Japan says it will review plans to abandon nuclear power
The new government in Japan has announced it will review the planned nuclear power phase-out proposed by the previous administration.
Trade and Industry Minister Toshimitsu Motegi said that reactors would be restarted if considered safe by the nuclear authority.
Prime Minister Shinzo Abe has promised bold measures to revive the economy.
The stoppage of nuclear power use by 2040 was ordered following last year's Fukushima disaster.
However, the failure of the previous Democratic Party to put an end to years of economic stagnation led to an overwhelming poll victory for their rivals earlier this month.
Backed by a two-thirds majority in Parliament, the newly-elected Liberal Democratic-led cabinet took office on Wednesday endorsing Mr Abe's economic reform plans.
Veteran trade minister Toshimitsu Motegi, who is also in charge of energy policy, made it clear that the government would not allow its plans to be hampered by higher energy costs.
"We need to reconsider the previous administration's policy that aimed to make zero nuclear power operation possible during the 2030s," he told a news conference.
Mr Abe, who was also prime minister in 2006-07, focused his election campaign focused on more public spending and a looser monetary policy, in what some analysts called "Abenomics".
"A strong economy is the source of energy for Japan. Without regaining a strong economy, there is no future for Japan," Mr Abe said after taking office.
The prime minister had also said that he would allow nuclear energy a bigger role, despite last year's disaster.

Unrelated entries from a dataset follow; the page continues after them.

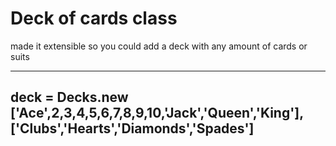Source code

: # Deck of cards class

made it extensible so you could add a deck with any amount of cards or suits

---
deck = Decks.new ['Ace',2,3,4,5,6,7,8,9,10,'Jack','Queen','King'], ['Clubs','Hearts','Diamonds','Spades']
---
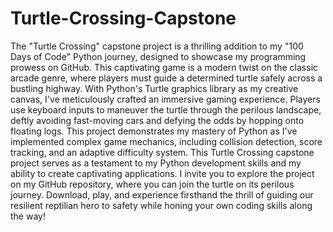 # Turtle-Crossing-Capstone
The "Turtle Crossing" capstone project is a thrilling addition to my "100 Days of Code" Python journey, designed to showcase my programming prowess on GitHub.
This captivating game is a modern twist on the classic arcade genre, where players must guide a determined turtle safely across a bustling highway.
With Python's Turtle graphics library as my creative canvas, I've meticulously crafted an immersive gaming experience. Players use keyboard inputs to maneuver the turtle through the perilous landscape, deftly avoiding fast-moving cars and defying the odds by hopping onto floating logs.
This project demonstrates my mastery of Python as I've implemented complex game mechanics, including collision detection, score tracking, and an adaptive difficulty system. 
This Turtle Crossing capstone project serves as a testament to my Python development skills and my ability to create captivating applications.
I invite you to explore the project on my GitHub repository, where you can join the turtle on its perilous journey. Download, play, and experience firsthand the thrill of guiding our resilient reptilian hero to safety while honing your own coding skills along the way!
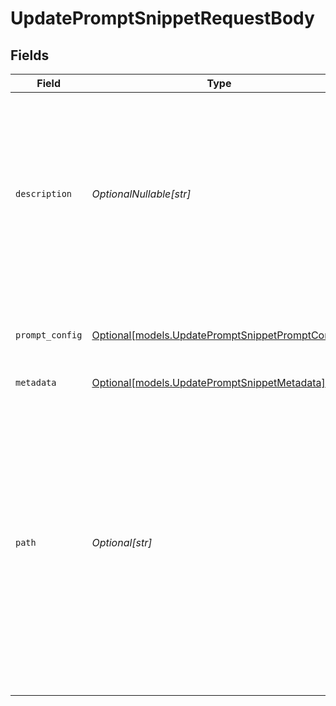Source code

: # UpdatePromptSnippetRequestBody


## Fields

| Field                                                                                                                                                                                                                                           | Type                                                                                                                                                                                                                                            | Required                                                                                                                                                                                                                                        | Description                                                                                                                                                                                                                                     | Example                                                                                                                                                                                                                                         |
| ----------------------------------------------------------------------------------------------------------------------------------------------------------------------------------------------------------------------------------------------- | ----------------------------------------------------------------------------------------------------------------------------------------------------------------------------------------------------------------------------------------------- | ----------------------------------------------------------------------------------------------------------------------------------------------------------------------------------------------------------------------------------------------- | ----------------------------------------------------------------------------------------------------------------------------------------------------------------------------------------------------------------------------------------------- | ----------------------------------------------------------------------------------------------------------------------------------------------------------------------------------------------------------------------------------------------- |
| `description`                                                                                                                                                                                                                                   | *OptionalNullable[str]*                                                                                                                                                                                                                         | :heavy_minus_sign:                                                                                                                                                                                                                              | The prompt snippet’s description, meant to be displayable in the UI. Use this field to optionally store a long form explanation of the prompt for your own purpose                                                                              |                                                                                                                                                                                                                                                 |
| `prompt_config`                                                                                                                                                                                                                                 | [Optional[models.UpdatePromptSnippetPromptConfig]](../models/updatepromptsnippetpromptconfig.md)                                                                                                                                                | :heavy_minus_sign:                                                                                                                                                                                                                              | A list of messages compatible with the openAI schema                                                                                                                                                                                            |                                                                                                                                                                                                                                                 |
| `metadata`                                                                                                                                                                                                                                      | [Optional[models.UpdatePromptSnippetMetadata]](../models/updatepromptsnippetmetadata.md)                                                                                                                                                        | :heavy_minus_sign:                                                                                                                                                                                                                              | N/A                                                                                                                                                                                                                                             |                                                                                                                                                                                                                                                 |
| `path`                                                                                                                                                                                                                                          | *Optional[str]*                                                                                                                                                                                                                                 | :heavy_minus_sign:                                                                                                                                                                                                                              | The path where the entity is stored in the project structure. The first element of the path always represents the project name. Any subsequent path element after the project will be created as a folder in the project if it does not exists. | Customer Service/Billing/Refund                                                                                                                                                                                                                 |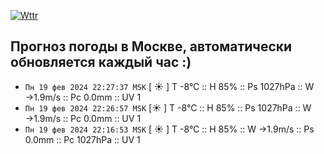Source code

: [![Wttr](https://github.com/k03mad/action-weather/actions/workflows/wttr.yml/badge.svg)](https://github.com/k03mad/action-weather/actions/workflows/wttr.yml)
## Прогноз погоды в Москве, автоматически обновляется каждый час :)
- `Пн 19 фев 2024 22:27:37 MSK` [ ☀️  ] T -8°C :: H 85% :: Ps 1027hPa :: W →1.9m/s :: Pc 0.0mm :: UV 1
- `Пн 19 фев 2024 22:26:57 MSK` [☀️  ] T -8°C :: H 85% :: Ps 1027hPa :: W →1.9m/s :: Pc 0.0mm :: UV 1
- `Пн 19 фев 2024 22:16:53 MSK` [ ☀️ ] T -8°C :: H 85% :: W →1.9m/s :: Ps 0.0mm :: Pc 1027hPa :: UV 1

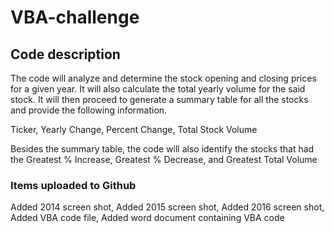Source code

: # VBA-challenge

## Code description
The code will analyze and determine the stock opening and closing prices for a given year. It will also calculate the total yearly volume for the said stock. It will then proceed to generate a summary table for all the stocks and provide the following information.

Ticker,   Yearly Change,    Percent Change,   Total Stock Volume

Besides the summary table, the code will also identify the stocks that had the Greatest % Increase, Greatest % Decrease, and Greatest Total Volume

### Items uploaded to Github
Added 2014 screen shot,
Added 2015 screen shot,
Added 2016 screen shot,
Added VBA code file,
Added word document containing VBA code
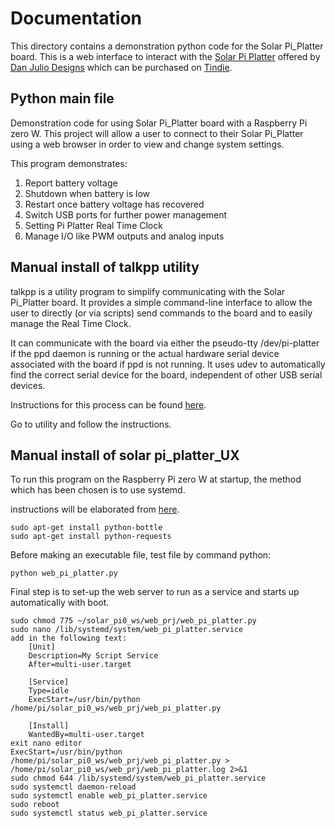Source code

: # Documentation

This directory contains a demonstration python code for the Solar Pi_Platter board.
This is a web interface to interact with the <a href="http://danjuliodesigns.com/products/solar_pi_platter/solar_pi_platter.html">Solar Pi Platter</a> offered by <a href="http://danjuliodesigns.com/">Dan Julio Designs</a> which can be purchased on <a href="https://www.tindie.com/products/globoy/solar-pi-platter/">Tindie</a>.

## Python main file

Demonstration code for using Solar Pi_Platter board with a Raspberry Pi zero W. This project will allow a user to connect to their Solar Pi_Platter using a web browser in order to view and change system settings.

This program demonstrates:
1. Report battery voltage
2. Shutdown when battery is low
3. Restart once battery voltage has recovered
4. Switch USB ports for further power management
5. Setting Pi Platter Real Time Clock
6. Manage I/O like PWM outputs and analog inputs

## Manual install of talkpp utility

talkpp is a utility program to simplify communicating with the Solar Pi_Platter board. It provides a simple command-line interface to allow the user to directly (or via scripts) send commands to the board and to easily manage the Real Time Clock.  

It can communicate with the board via either the pseudo-tty /dev/pi-platter if the ppd daemon is running or the actual hardware serial device associated with the board if ppd is not running.  It uses udev to automatically find the correct serial device for the board, independent of other USB serial devices.

Instructions for this process can be found <a href="https://github.com/danjulio/rocketblue-automation/tree/master/pi_platter/unix_applets/talkpp">here</a>.

Go to utility and follow the instructions.

## Manual install of solar pi_platter_UX
To run this program on the Raspberry Pi zero W at startup, the method which has been chosen is to use systemd.

instructions will be elaborated from <a href="http://www.raspberrypi-spy.co.uk/2015/10/how-to-autorun-a-python-script-on-boot-using-systemd/">here</a>.

    sudo apt-get install python-bottle
    sudo apt-get install python-requests
    
Before making an executable file, test file by command python:
    
    python web_pi_platter.py
    
Final step is to set-up the web server to run as a service and starts up automatically with boot.

    sudo chmod 775 ~/solar_pi0_ws/web_prj/web_pi_platter.py
    sudo nano /lib/systemd/system/web_pi_platter.service
    add in the following text:
        [Unit]
        Description=My Script Service
        After=multi-user.target
    
        [Service]
        Type=idle
        ExecStart=/usr/bin/python /home/pi/solar_pi0_ws/web_prj/web_pi_platter.py
    
        [Install]
        WantedBy=multi-user.target
    exit nano editor
    ExecStart=/usr/bin/python /home/pi/solar_pi0_ws/web_prj/web_pi_platter.py > /home/pi/solar_pi0_ws/web_prj/web_pi_platter.log 2>&1
    sudo chmod 644 /lib/systemd/system/web_pi_platter.service
    sudo systemctl daemon-reload
    sudo systemctl enable web_pi_platter.service
    sudo reboot
    sudo systemctl status web_pi_platter.service
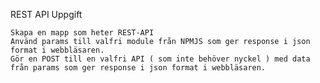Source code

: REST API Uppgift

    Skapa en mapp som heter REST-API
    Använd params till valfri module från NPMJS som ger response i json format i webbläsaren.
    Gör en POST till en valfri API ( som inte behöver nyckel ) med data från params som ger response i json format i webbläsaren.
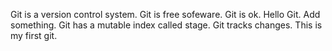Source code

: Git is a version control system.
Git is free sofeware.
Git is ok.
Hello Git.
Add something.
Git has a mutable index called stage.
Git tracks changes.
This is my first git.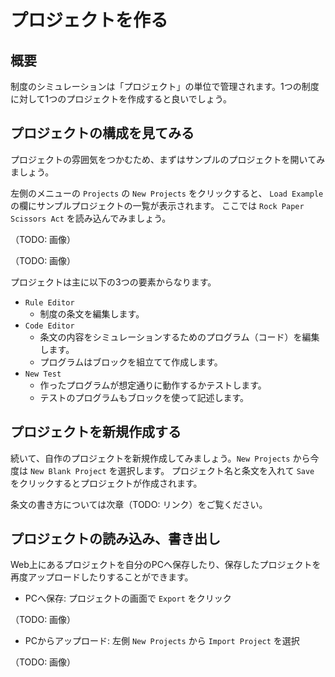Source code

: # プロジェクトを作る
## 概要

制度のシミュレーションは「プロジェクト」の単位で管理されます。1つの制度に対して1つのプロジェクトを作成すると良いでしょう。

## プロジェクトの構成を見てみる

プロジェクトの雰囲気をつかむため、まずはサンプルのプロジェクトを開いてみましょう。

左側のメニューの `Projects` の `New Projects` をクリックすると、 `Load Example` の欄にサンプルプロジェクトの一覧が表示されます。
ここでは `Rock Paper Scissors Act` を読み込んでみましょう。

（TODO: 画像）

（TODO: 画像）

プロジェクトは主に以下の3つの要素からなります。

- `Rule Editor`
    - 制度の条文を編集します。
- `Code Editor`
    - 条文の内容をシミュレーションするためのプログラム（コード）を編集します。
    - プログラムはブロックを組立てて作成します。
- `New Test`
    - 作ったプログラムが想定通りに動作するかテストします。
    - テストのプログラムもブロックを使って記述します。

## プロジェクトを新規作成する

続いて、自作のプロジェクトを新規作成してみましょう。`New Projects` から今度は `New Blank Project` を選択します。
プロジェクト名と条文を入れて `Save` をクリックするとプロジェクトが作成されます。

条文の書き方については次章（TODO: リンク）をご覧ください。

## プロジェクトの読み込み、書き出し

Web上にあるプロジェクトを自分のPCへ保存したり、保存したプロジェクトを再度アップロードしたりすることができます。

- PCへ保存: プロジェクトの画面で `Export` をクリック

（TODO: 画像）

- PCからアップロード: 左側 `New Projects` から `Import Project` を選択

（TODO: 画像）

Japan, which relied on nuclear power for almost one-third of its energy supplies before the incident, shut all its 50 nuclear reactors after the leaks, but recently restarted two of them.
The move has resulted in higher energy costs, and many big businesses want Japan to return to using nuclear power.
The shutdown of the nuclear reactors has also seen a rise in Japan's imports of energy sources such as oil and natural gas, widening its trade deficit.
Public support for nuclear energy has dwindled and there were large protests when reactors were restarted.